John Bostock, Jr. FRS (baptised 29 June 1773, died 6 August 1846) was an English medical doctor, scientist and geologist from Liverpool.

==Life==
Bostock was a son of Dr. John Bostock, Sr. He spent some time at New College at Hackney where he attended Joseph Priestley's lectures on chemistry and natural philosophy, before graduating in Medicine at the University of Edinburgh and practising medicine in Liverpool.

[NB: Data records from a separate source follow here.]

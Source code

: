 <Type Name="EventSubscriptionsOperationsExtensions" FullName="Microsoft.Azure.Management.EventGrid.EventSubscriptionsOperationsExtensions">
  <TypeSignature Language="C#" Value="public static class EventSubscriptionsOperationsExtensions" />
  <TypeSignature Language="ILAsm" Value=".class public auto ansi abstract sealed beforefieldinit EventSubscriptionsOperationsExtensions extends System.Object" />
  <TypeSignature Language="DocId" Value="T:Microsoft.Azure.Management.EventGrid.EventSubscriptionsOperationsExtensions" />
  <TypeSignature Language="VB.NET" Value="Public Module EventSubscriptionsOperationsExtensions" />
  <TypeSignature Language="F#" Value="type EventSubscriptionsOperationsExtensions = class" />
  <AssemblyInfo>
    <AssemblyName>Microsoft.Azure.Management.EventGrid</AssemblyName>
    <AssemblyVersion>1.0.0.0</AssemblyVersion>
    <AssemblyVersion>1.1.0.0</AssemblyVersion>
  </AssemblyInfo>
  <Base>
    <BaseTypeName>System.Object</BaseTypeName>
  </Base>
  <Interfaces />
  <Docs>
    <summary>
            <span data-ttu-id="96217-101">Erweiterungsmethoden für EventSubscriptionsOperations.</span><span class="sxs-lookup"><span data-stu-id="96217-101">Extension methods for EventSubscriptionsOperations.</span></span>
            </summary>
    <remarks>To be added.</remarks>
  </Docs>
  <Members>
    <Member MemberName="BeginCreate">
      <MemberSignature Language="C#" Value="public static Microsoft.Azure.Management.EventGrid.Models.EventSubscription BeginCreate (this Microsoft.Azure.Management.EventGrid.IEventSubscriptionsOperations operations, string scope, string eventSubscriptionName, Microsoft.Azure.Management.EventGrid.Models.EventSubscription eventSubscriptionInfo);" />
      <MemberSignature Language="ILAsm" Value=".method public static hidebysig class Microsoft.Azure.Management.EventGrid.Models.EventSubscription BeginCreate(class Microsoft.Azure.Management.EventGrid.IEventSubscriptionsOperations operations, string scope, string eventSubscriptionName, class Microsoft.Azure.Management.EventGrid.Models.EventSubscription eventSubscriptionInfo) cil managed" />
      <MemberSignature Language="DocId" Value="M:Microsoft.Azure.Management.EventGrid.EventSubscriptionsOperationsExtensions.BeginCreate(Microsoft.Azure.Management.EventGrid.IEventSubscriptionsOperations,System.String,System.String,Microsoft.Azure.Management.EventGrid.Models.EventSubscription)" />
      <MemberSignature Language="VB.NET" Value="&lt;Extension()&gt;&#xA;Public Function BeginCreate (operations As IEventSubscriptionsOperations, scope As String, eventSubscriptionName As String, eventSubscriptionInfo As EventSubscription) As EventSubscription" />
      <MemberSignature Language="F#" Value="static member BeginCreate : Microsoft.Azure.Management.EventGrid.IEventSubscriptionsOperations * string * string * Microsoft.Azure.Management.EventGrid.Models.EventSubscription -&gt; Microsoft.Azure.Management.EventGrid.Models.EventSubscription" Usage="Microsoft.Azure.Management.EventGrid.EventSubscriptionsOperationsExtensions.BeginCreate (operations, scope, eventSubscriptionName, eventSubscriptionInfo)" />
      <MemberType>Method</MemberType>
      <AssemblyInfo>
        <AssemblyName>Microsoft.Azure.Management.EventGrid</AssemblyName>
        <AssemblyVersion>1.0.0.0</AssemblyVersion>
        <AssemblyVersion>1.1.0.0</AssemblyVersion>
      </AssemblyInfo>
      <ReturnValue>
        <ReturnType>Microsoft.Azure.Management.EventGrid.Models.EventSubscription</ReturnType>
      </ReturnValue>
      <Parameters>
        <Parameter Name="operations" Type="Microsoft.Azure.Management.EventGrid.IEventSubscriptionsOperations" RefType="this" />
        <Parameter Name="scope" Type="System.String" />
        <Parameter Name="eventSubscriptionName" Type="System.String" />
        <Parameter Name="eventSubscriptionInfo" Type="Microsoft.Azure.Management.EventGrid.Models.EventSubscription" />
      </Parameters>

He moved to London in 1817 where he concentrated on general science.

In 1819, Bostock was first to accurately describe hay fever as a disease that affected the upper respiratory tract.
He lectured on chemistry at Guy's Hospital and was President of the Geological Society of London in 1826 when that body was granted a Royal Charter and Vice President of the Royal Society in 1832.

Bostock died of cholera in 1846; He is buried in the Kensal Green Cemetery, London.

==Works==
Bostock was one of the first chemical pathologists. He was the first to realise the relationship between the diminution of urea in urine as it rose in the blood, while the albumin in the blood fell as that in the urine increased. His most noted book, System of Physiology, appeared in 1824.

His only geological work was On the Purification of Thames Water which appeared in 1826. He also collaborated with Henry Thomas Riley on a translation and annotation of Pliny the Elder's Natural History, which was published posthumously.
==Family==
He married Ann Whitehead at Walton, Liverpool in 1813 and they had a daughter named Elizabeth Anne Bostock in 1817. She devoted her life to improving the supply of women's education. His wife outlived him and died in 1861.